Terminiamo questa parte con le seguenti domande, che a mio avviso qualunque giurista dovrebbe inevitabilmente porsi: solo perché un soggetto qualsiasi, come nel caso un hacker appartenente alla comunità deep web, qualifica come “valuta” un protocollo informatico, vuol dire che effettivamente siamo davanti ad una nuova valuta da un punto di vista giuridico e, prima ancora, economico? Si, può, dunque definire davvero la criptovaluta come un “mezzo di pagamento” appartenente ad un “sistema bancario” alternativo a quello regolamentato? Le domande, poste in questi termini potrebbe suscitare sicuramente una risposta negativa forse anche all’uomo della strada: tuttavia, vedremo nella parte 2 che lo stesso legislatore italiano ed alcune istituzioni nazionali ed internazionali hanno dato una risposta positiva.
[1]Protocollo informatico: un insieme di regole che definiscono le modalità di trasmissione di dati tra una o più entità di una rete (come può essere per esempio il famoso protocollo “http”).
[2]Una procedura informatica basata sulla crittografia. Questo sistema di trasmissione dati ha tre funzioni: il destinatario può verificare l’identità digitale del mittente (e non quella reale, a meno che questa non sia a sua volta collegata a quella digitale e tale collegamento sia certificato: non è il caso del sistema delle c.d. criptovalute dove, invece, come vedremo, vige l’anonimato inteso in senso giuridico); il mittente non può negare che i dati siano stati inviati da lui stesso; i dati dal momento dell’invio non potranno esser modificati dal destinatario.
[3]Una parte del web dove per poter accedere occorre una buona preparazione informatica e dove, attraverso l’uso di software come Tor, è praticamente impossibile rintracciare l’Identità Digitale (e a maggior ragione quella reale) di chi vi appartiene.
[4]https://bitcoin.org/bitcoin.pdf
[5]Su https://blockchain.info/it/unconfirmed-transactions si può vedere che tutte le transazioni inserite nel blocco e ancora da convalidare sono simili a quelle del mio esempio.
[6]In parole estremamente comprensibili, il calcolatore messo a disposizione dal miner compie “brutalmente” una serie di tentativi (si parla di milioni al secondo) fino a quando non riesce a trovare la migliore soluzione crittografica, ovvero l’“hash” più “efficace” ed “interessante” tra quelli statisticamente probabili.
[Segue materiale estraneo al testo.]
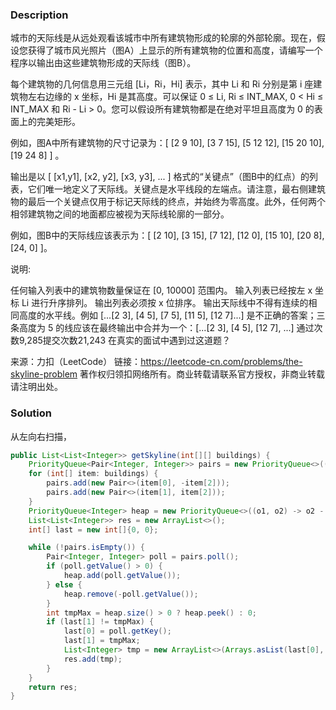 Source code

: ### Description

城市的天际线是从远处观看该城市中所有建筑物形成的轮廓的外部轮廓。现在，假设您获得了城市风光照片（图A）上显示的所有建筑物的位置和高度，请编写一个程序以输出由这些建筑物形成的天际线（图B）。

 

每个建筑物的几何信息用三元组 [Li，Ri，Hi] 表示，其中 Li 和 Ri 分别是第 i 座建筑物左右边缘的 x 坐标，Hi 是其高度。可以保证 0 ≤ Li, Ri ≤ INT_MAX, 0 < Hi ≤ INT_MAX 和 Ri - Li > 0。您可以假设所有建筑物都是在绝对平坦且高度为 0 的表面上的完美矩形。

例如，图A中所有建筑物的尺寸记录为：[ [2 9 10], [3 7 15], [5 12 12], [15 20 10], [19 24 8] ] 。

输出是以 [ [x1,y1], [x2, y2], [x3, y3], ... ] 格式的“关键点”（图B中的红点）的列表，它们唯一地定义了天际线。关键点是水平线段的左端点。请注意，最右侧建筑物的最后一个关键点仅用于标记天际线的终点，并始终为零高度。此外，任何两个相邻建筑物之间的地面都应被视为天际线轮廓的一部分。

例如，图B中的天际线应该表示为：[ [2 10], [3 15], [7 12], [12 0], [15 10], [20 8], [24, 0] ]。

说明:

任何输入列表中的建筑物数量保证在 [0, 10000] 范围内。
输入列表已经按左 x 坐标 Li  进行升序排列。
输出列表必须按 x 位排序。
输出天际线中不得有连续的相同高度的水平线。例如 [...[2 3], [4 5], [7 5], [11 5], [12 7]...] 是不正确的答案；三条高度为 5 的线应该在最终输出中合并为一个：[...[2 3], [4 5], [12 7], ...]
通过次数9,285提交次数21,243
在真实的面试中遇到过这道题？

来源：力扣（LeetCode）
链接：https://leetcode-cn.com/problems/the-skyline-problem
著作权归领扣网络所有。商业转载请联系官方授权，非商业转载请注明出处。

### Solution

从左向右扫描，

```java
public List<List<Integer>> getSkyline(int[][] buildings) {
    PriorityQueue<Pair<Integer, Integer>> pairs = new PriorityQueue<>((o1, o2) -> o2.getKey()-o1.getKey());
    for (int[] item: buildings) {
        pairs.add(new Pair<>(item[0], -item[2]));
        pairs.add(new Pair<>(item[1], item[2]));
    }
    PriorityQueue<Integer> heap = new PriorityQueue<>((o1, o2) -> o2 - o1);
    List<List<Integer>> res = new ArrayList<>();
    int[] last = new int[]{0, 0};

    while (!pairs.isEmpty()) {
        Pair<Integer, Integer> poll = pairs.poll();
        if (poll.getValue() > 0) {
            heap.add(poll.getValue());
        } else {
            heap.remove(-poll.getValue());
        }
        int tmpMax = heap.size() > 0 ? heap.peek() : 0;
        if (last[1] != tmpMax) {
            last[0] = poll.getKey();
            last[1] = tmpMax;
            List<Integer> tmp = new ArrayList<>(Arrays.asList(last[0], last[1]));
            res.add(tmp);
        }
    }
    return res;
}

```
Questo codice deve essere trovato entro un tempo stabilito dal protocollo (es: 10 minuti per il Bitcoin, 12 secondi per Ethereum etc.).
[7]Satoshi come “ricompensa” prevedeva, appunto, una quantità prefissata di Bitcoin che sarebbero andati a finire nel “wallet” del miner
[8]L’espressione mining fu volutamente utilizzata dal presunto ingegnere giapponese nello stesso White Paper (cap. 6 intitolato “Incentivo”): “L'aggiunta costante di una data quantità di nuove monete è analoga al processo dei minatori d'oro, che spendono risorse per incrementare la quantità di oro in circolazione. Nel nostro caso, viene spesa potenza CPU e viene consumata energia elettrica”.